Magazine Article | November 13, 2013

What MSPs Need To Know About The Latest HIPAA Rules

By Nick Bruno, Chief Information Security Officer, Continuum Managed Services

The revised set of security and privacy requirements set out by the Department of Health and Human Services (HSS) in January came as a surprise to many, particularly the final omnibus rule that impacts not just healthcare organizations but also a number of their contractors. With that recent issuance, followed by the even more recent (and now passed) deadline for achieving HIPAA compliance, what does your enterprise need to know about the latest HIPAA rules?

Does HIPAA Apply to You?

So many managed services providers (MSPs), resellers, and cloud service vendors are scrambling to figure out whether or not they fall under the now-broad scope of HIPAA compliance. Luckily, the answer to this question isn’t complicated:

  • Any contractor or vendor (even third party) that handles patient data on the behalf of a healthcare organization needs to be compliant.

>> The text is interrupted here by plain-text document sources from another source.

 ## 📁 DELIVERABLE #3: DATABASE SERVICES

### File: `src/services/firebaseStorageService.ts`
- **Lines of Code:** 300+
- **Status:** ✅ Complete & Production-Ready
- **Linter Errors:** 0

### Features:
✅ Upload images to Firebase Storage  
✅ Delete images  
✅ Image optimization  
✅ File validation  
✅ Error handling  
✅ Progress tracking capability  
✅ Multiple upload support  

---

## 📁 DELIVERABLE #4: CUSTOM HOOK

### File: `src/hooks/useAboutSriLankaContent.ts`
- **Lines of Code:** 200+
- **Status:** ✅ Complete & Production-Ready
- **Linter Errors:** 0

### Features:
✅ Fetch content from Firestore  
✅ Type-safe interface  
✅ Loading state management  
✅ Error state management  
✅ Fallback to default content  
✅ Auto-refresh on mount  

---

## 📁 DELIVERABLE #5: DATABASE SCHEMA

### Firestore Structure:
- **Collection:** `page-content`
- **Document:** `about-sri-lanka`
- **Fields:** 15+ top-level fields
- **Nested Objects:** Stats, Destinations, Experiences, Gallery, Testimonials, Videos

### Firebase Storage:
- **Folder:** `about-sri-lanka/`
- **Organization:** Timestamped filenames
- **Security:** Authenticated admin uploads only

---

The HIPAA regulations call this segment “business associates,” and it’s better to err on the side of generous when deciding if you are considered one. Companies that were not required to become HIPAA compliant previous to this year may now be considered business associates, and have to ramp up their compliance standards.

What Does This Mean?

MSPs who do fall under the definition of business associates will be required to meet the same requirements for data protection and handling as actual healthcare providers:

  • Compliance with any and all aspects of the HIPAA Privacy Rule
  • Compliance with any and all aspects of the HIPAA Security Rule
  • Your healthcare clients (“covered entities,” according to HIPAA) will ask you to sign a business associate agreement (BAA)
  • In return, you must also have your vendors (third-party remote monitoring and management (RMM), professional service automation (PSA), or backup and disaster recovery (BDR) partners, data centers, etc.), sign BAAs to ensure their compliance as well.

In the past, too many MSPs relied on their clients to inform them whether or not HIPAA compliance would be needed as part of their managed services. The problem with this model is that far too many covered entities were unsure themselves of their responsibilities under HIPAA, let alone the technical requirements. However, if a covered entity were found in violation of HIPAA because of a security fault on the MSP end, only the customer was held liable, so MSPs didn’t hold their own compliance as a particular priority.

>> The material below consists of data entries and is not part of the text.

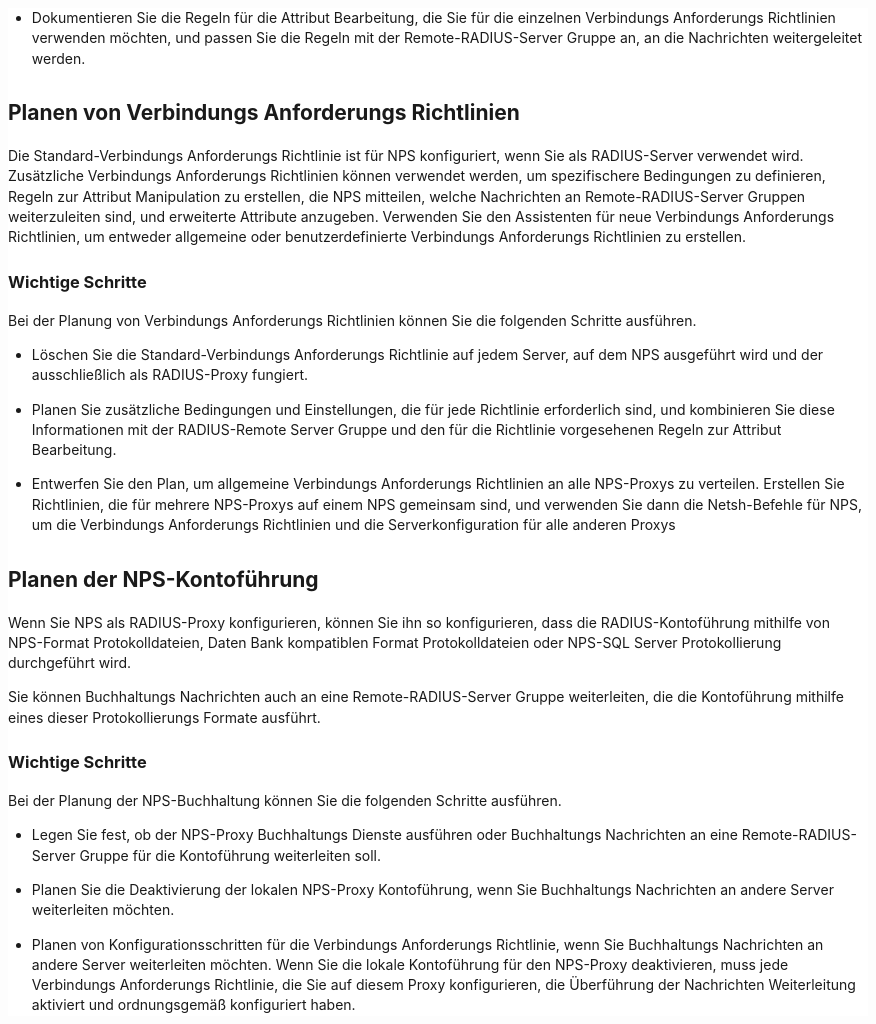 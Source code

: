 - Dokumentieren Sie die Regeln für die Attribut Bearbeitung, die Sie für die einzelnen Verbindungs Anforderungs Richtlinien verwenden möchten, und passen Sie die Regeln mit der Remote-RADIUS-Server Gruppe an, an die Nachrichten weitergeleitet werden.

## <a name="plan-connection-request-policies"></a>Planen von Verbindungs Anforderungs Richtlinien

Die Standard-Verbindungs Anforderungs Richtlinie ist für NPS konfiguriert, wenn Sie als RADIUS-Server verwendet wird. Zusätzliche Verbindungs Anforderungs Richtlinien können verwendet werden, um spezifischere Bedingungen zu definieren, Regeln zur Attribut Manipulation zu erstellen, die NPS mitteilen, welche Nachrichten an Remote-RADIUS-Server Gruppen weiterzuleiten sind, und erweiterte Attribute anzugeben. Verwenden Sie den Assistenten für neue Verbindungs Anforderungs Richtlinien, um entweder allgemeine oder benutzerdefinierte Verbindungs Anforderungs Richtlinien zu erstellen.

### <a name="key-steps"></a>Wichtige Schritte

Bei der Planung von Verbindungs Anforderungs Richtlinien können Sie die folgenden Schritte ausführen.

- Löschen Sie die Standard-Verbindungs Anforderungs Richtlinie auf jedem Server, auf dem NPS ausgeführt wird und der ausschließlich als RADIUS-Proxy fungiert.

- Planen Sie zusätzliche Bedingungen und Einstellungen, die für jede Richtlinie erforderlich sind, und kombinieren Sie diese Informationen mit der RADIUS-Remote Server Gruppe und den für die Richtlinie vorgesehenen Regeln zur Attribut Bearbeitung.

- Entwerfen Sie den Plan, um allgemeine Verbindungs Anforderungs Richtlinien an alle NPS-Proxys zu verteilen. Erstellen Sie Richtlinien, die für mehrere NPS-Proxys auf einem NPS gemeinsam sind, und verwenden Sie dann die Netsh-Befehle für NPS, um die Verbindungs Anforderungs Richtlinien und die Serverkonfiguration für alle anderen Proxys

## <a name="plan-nps-accounting"></a>Planen der NPS-Kontoführung

Wenn Sie NPS als RADIUS-Proxy konfigurieren, können Sie ihn so konfigurieren, dass die RADIUS-Kontoführung mithilfe von NPS-Format Protokolldateien, Daten Bank kompatiblen Format Protokolldateien oder NPS-SQL Server Protokollierung durchgeführt wird.

Sie können Buchhaltungs Nachrichten auch an eine Remote-RADIUS-Server Gruppe weiterleiten, die die Kontoführung mithilfe eines dieser Protokollierungs Formate ausführt.

### <a name="key-steps"></a>Wichtige Schritte

Bei der Planung der NPS-Buchhaltung können Sie die folgenden Schritte ausführen.

- Legen Sie fest, ob der NPS-Proxy Buchhaltungs Dienste ausführen oder Buchhaltungs Nachrichten an eine Remote-RADIUS-Server Gruppe für die Kontoführung weiterleiten soll.

- Planen Sie die Deaktivierung der lokalen NPS-Proxy Kontoführung, wenn Sie Buchhaltungs Nachrichten an andere Server weiterleiten möchten.

- Planen von Konfigurationsschritten für die Verbindungs Anforderungs Richtlinie, wenn Sie Buchhaltungs Nachrichten an andere Server weiterleiten möchten. Wenn Sie die lokale Kontoführung für den NPS-Proxy deaktivieren, muss jede Verbindungs Anforderungs Richtlinie, die Sie auf diesem Proxy konfigurieren, die Überführung der Nachrichten Weiterleitung aktiviert und ordnungsgemäß konfiguriert haben.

This is another big change for MSPs. The HIPAA updates now hold MSPs directly responsible and answerable in case of any guideline violations or noncompliance, and the fees involved are not to be taken lightly.

Protecting Patient Data

The healthcare technology field is changing rapidly; HIPAA updates are a proactive response to protecting electronic protected health information (ePHI). This clearly applies to healthcare organizations, whether public facilities or private practices, but also includes vendors and contractors like MSPs. The confidentiality and integrity of ePHI must be protected at all times and across all platforms without compromising availability. This applies during data creation, transmission or maintenance, including backup and storage.

MSPs who are considered business associates are also responsible for protecting ePHI from any anticipated threats or hazards that could impact the security of patient data. Although MSPs don’t handle patient files directly, their data centers may store this sensitive data; patient information may also be accessed during system support actions for clients.

The Office for Civil Rights within the HHS can directly audit any MSP that serves the healthcare vertical and hold them directly accountable for any data breach. Penalties for noncompliance can range up to $50,000 per violation and up to $1.5 million per year; as intimidating as the upgrade investment to achieve compliance may be, it’s still on the conservative side when noncompliance fines are taken into consideration. 

The Good News

While all of this may sound intimidating, the truth is that HIPAA compliance actually gives MSPs the perfect opportunity to position themselves as trusted advisors to any of their healthcare clients. After ensuring your own grasp on compliance requirements, try reaching out to your healthcare-based clients to see if they need any guidance. If they’re as uncertain about HIPAA as the rest of the healthcare industry, this gesture will be most welcome.

Conducting physical and virtual security audits, verifying protective elements like security access and end-user authentication, and ensuring that any patching and anti-malware solutions are in place and effective help ensure that you and your client are taking the right steps toward achieving compliance together.